## [EXERCISE OBJECTIVE]
Repeat the lines below exactly as written, please, from the line with "- SQL, Flask, Django" to the line with "Collapsible list of", both lines included, and no others.

Start of DATA

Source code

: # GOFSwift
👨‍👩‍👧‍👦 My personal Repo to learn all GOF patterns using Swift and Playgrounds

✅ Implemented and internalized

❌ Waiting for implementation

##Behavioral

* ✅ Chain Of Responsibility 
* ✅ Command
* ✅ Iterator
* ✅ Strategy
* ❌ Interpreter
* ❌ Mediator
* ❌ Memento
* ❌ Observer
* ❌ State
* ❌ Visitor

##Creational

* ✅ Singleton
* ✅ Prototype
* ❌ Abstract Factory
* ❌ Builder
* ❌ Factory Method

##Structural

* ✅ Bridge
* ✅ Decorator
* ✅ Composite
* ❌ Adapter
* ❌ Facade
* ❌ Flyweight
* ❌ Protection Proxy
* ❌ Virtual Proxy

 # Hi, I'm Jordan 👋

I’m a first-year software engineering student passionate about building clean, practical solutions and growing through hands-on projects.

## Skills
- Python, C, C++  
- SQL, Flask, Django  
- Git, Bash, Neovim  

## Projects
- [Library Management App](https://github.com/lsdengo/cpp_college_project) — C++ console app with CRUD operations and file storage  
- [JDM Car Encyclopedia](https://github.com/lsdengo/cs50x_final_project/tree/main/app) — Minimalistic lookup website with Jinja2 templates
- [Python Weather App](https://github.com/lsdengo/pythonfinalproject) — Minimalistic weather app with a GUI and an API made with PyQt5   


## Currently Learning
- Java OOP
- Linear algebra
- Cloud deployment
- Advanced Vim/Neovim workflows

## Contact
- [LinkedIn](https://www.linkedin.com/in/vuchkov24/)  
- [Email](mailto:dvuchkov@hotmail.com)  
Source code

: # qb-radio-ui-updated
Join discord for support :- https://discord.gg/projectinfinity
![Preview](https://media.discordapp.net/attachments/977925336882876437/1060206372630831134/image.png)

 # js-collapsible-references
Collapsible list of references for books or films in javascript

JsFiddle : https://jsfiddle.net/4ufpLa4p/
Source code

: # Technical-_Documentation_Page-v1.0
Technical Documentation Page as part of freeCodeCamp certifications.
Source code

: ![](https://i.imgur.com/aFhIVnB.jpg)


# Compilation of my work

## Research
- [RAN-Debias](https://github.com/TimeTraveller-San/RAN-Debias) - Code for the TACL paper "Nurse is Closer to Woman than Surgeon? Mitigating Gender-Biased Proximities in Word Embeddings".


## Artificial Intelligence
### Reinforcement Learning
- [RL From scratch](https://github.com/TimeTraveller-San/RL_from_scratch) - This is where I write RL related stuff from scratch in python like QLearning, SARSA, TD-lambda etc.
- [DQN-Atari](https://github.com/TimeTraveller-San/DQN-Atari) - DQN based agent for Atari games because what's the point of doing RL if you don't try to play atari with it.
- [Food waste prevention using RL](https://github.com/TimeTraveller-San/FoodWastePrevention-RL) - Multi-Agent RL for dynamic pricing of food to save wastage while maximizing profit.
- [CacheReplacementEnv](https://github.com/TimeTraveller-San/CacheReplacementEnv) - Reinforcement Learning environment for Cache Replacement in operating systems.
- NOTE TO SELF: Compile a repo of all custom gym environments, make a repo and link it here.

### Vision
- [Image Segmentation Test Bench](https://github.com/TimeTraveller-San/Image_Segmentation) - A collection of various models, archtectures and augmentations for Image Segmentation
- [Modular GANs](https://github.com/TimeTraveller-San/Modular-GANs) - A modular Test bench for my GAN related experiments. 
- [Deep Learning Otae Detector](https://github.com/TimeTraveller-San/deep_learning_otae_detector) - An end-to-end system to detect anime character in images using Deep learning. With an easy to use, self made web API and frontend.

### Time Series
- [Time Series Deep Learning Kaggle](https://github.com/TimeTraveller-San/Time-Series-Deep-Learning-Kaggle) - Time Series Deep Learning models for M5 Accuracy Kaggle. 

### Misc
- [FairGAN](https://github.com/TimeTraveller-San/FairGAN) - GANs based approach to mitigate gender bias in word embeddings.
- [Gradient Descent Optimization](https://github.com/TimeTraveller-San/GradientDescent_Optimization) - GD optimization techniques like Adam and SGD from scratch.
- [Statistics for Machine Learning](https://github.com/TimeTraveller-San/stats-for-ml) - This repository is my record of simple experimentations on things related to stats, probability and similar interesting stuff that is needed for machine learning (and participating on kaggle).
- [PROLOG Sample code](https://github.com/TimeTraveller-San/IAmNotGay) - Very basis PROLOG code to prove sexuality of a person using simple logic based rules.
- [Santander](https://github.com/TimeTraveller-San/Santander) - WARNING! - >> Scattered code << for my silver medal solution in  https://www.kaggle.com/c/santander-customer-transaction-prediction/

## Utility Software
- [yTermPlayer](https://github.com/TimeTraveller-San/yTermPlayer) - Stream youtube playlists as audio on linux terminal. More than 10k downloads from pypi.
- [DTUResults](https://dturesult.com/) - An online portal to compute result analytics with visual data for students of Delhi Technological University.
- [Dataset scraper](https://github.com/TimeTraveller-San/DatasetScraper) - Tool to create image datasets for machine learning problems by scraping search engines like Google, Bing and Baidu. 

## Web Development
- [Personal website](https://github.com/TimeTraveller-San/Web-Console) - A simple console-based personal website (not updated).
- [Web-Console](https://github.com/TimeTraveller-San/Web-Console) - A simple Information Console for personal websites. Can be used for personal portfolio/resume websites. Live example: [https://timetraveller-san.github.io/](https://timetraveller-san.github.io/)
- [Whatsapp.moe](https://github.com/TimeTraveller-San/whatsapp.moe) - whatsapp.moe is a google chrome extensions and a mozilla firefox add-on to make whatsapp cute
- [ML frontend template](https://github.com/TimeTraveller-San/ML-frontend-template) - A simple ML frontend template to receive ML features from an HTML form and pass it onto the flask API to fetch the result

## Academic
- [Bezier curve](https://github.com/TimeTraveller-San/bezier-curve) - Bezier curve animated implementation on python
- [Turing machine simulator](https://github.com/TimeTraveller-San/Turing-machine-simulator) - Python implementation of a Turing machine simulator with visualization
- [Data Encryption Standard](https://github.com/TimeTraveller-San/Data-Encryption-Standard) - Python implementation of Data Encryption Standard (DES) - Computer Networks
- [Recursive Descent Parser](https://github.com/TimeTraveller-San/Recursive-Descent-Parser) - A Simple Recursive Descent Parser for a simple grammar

End of DATA

## [RESPONSE TO THE EXERCISE]
- SQL, Flask, Django  
- Git, Bash, Neovim  

## Projects
- [Library Management App](https://github.com/lsdengo/cpp_college_project) — C++ console app with CRUD operations and file storage  
- [JDM Car Encyclopedia](https://github.com/lsdengo/cs50x_final_project/tree/main/app) — Minimalistic lookup website with Jinja2 templates
- [Python Weather App](https://github.com/lsdengo/pythonfinalproject) — Minimalistic weather app with a GUI and an API made with PyQt5   


## Currently Learning
- Java OOP
- Linear algebra
- Cloud deployment
- Advanced Vim/Neovim workflows

## Contact
- [LinkedIn](https://www.linkedin.com/in/vuchkov24/)  
- [Email](mailto:dvuchkov@hotmail.com)  
Source code

: # qb-radio-ui-updated
Join discord for support :- https://discord.gg/projectinfinity
![Preview](https://media.discordapp.net/attachments/977925336882876437/1060206372630831134/image.png)

 # js-collapsible-references
Collapsible list of references for books or films in javascript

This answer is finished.